Effie mira a través de las pantallas como su tributo femenino corre por los bosques de la arena con una agilidad increíble. Llora con la chica cuando las quemaduras son imposiblemente dolorosas y ruega desesperada que encuentre a su compañero cuando las reglas cambian de curso. Se dice a si misma que una escolta tiene que ser distante a los tributos, una simple mediadora entre estos y el Capitolio. Pero ella no puede, ella necesita que sea diferente. Necesita que ese rincón oscuro de su corazón sane de una vez y para siempre.
Con los años había logrado ganar dinero, ahorrado para alguna cosa lujosa que quisiera, pero no. Ese año, su año de salida, haría algo que ningún escolta había hecho antes. Tomó el dinero y se anotó como patrocinadora anónima. Ese dinero podía no ser mucho, pero para ella era su redención, su forma de rendir culto a todos los que habían muerto por unos Juegos tan horribles.
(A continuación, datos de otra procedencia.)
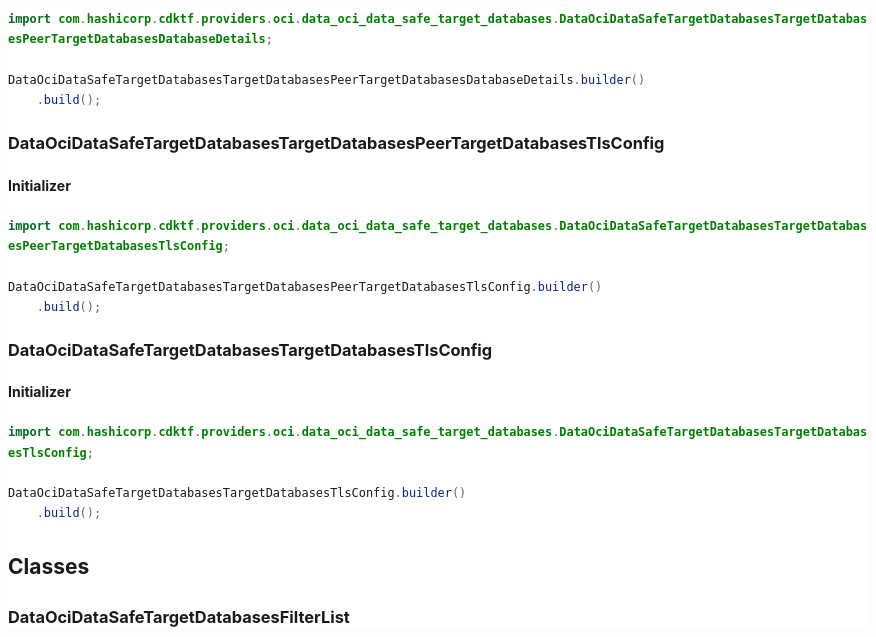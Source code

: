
 ```java
import com.hashicorp.cdktf.providers.oci.data_oci_data_safe_target_databases.DataOciDataSafeTargetDatabasesTargetDatabasesPeerTargetDatabasesDatabaseDetails;

DataOciDataSafeTargetDatabasesTargetDatabasesPeerTargetDatabasesDatabaseDetails.builder()
    .build();
```


### DataOciDataSafeTargetDatabasesTargetDatabasesPeerTargetDatabasesTlsConfig <a name="DataOciDataSafeTargetDatabasesTargetDatabasesPeerTargetDatabasesTlsConfig" id="rhizo-co-terraform-provider-oci.dataOciDataSafeTargetDatabases.DataOciDataSafeTargetDatabasesTargetDatabasesPeerTargetDatabasesTlsConfig"></a>

#### Initializer <a name="Initializer" id="rhizo-co-terraform-provider-oci.dataOciDataSafeTargetDatabases.DataOciDataSafeTargetDatabasesTargetDatabasesPeerTargetDatabasesTlsConfig.Initializer"></a>

```java
import com.hashicorp.cdktf.providers.oci.data_oci_data_safe_target_databases.DataOciDataSafeTargetDatabasesTargetDatabasesPeerTargetDatabasesTlsConfig;

DataOciDataSafeTargetDatabasesTargetDatabasesPeerTargetDatabasesTlsConfig.builder()
    .build();
```


### DataOciDataSafeTargetDatabasesTargetDatabasesTlsConfig <a name="DataOciDataSafeTargetDatabasesTargetDatabasesTlsConfig" id="rhizo-co-terraform-provider-oci.dataOciDataSafeTargetDatabases.DataOciDataSafeTargetDatabasesTargetDatabasesTlsConfig"></a>

#### Initializer <a name="Initializer" id="rhizo-co-terraform-provider-oci.dataOciDataSafeTargetDatabases.DataOciDataSafeTargetDatabasesTargetDatabasesTlsConfig.Initializer"></a>

```java
import com.hashicorp.cdktf.providers.oci.data_oci_data_safe_target_databases.DataOciDataSafeTargetDatabasesTargetDatabasesTlsConfig;

DataOciDataSafeTargetDatabasesTargetDatabasesTlsConfig.builder()
    .build();
```


## Classes <a name="Classes" id="Classes"></a>

### DataOciDataSafeTargetDatabasesFilterList <a name="DataOciDataSafeTargetDatabasesFilterList" id="rhizo-co-terraform-provider-oci.dataOciDataSafeTargetDatabases.DataOciDataSafeTargetDatabasesFilterList"></a>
Katniss vivió y también su aliado y fueron coronados vencedores en una hermosa ceremonia. Ese mismo día a Effie le llegó una carta con el sello de la ciudad. En ella, le ofrecían la posibilidad de ser escolta del distrito más lujoso de Panem o quedarse con su viejo distrito. Effie miró el papel y luego la imagen de la bella Katniss con su impoluto vestido y una sonrisa en el rostro, arrugó el papel y lo arrojó al papelero. No abandonaría a sus vencedores, no los dejaría sin su apoyo.
Hasta aquí el segundo mini fic sobre Effie . Son 800 palabras sin contar las notas al principio y estas mismas :3.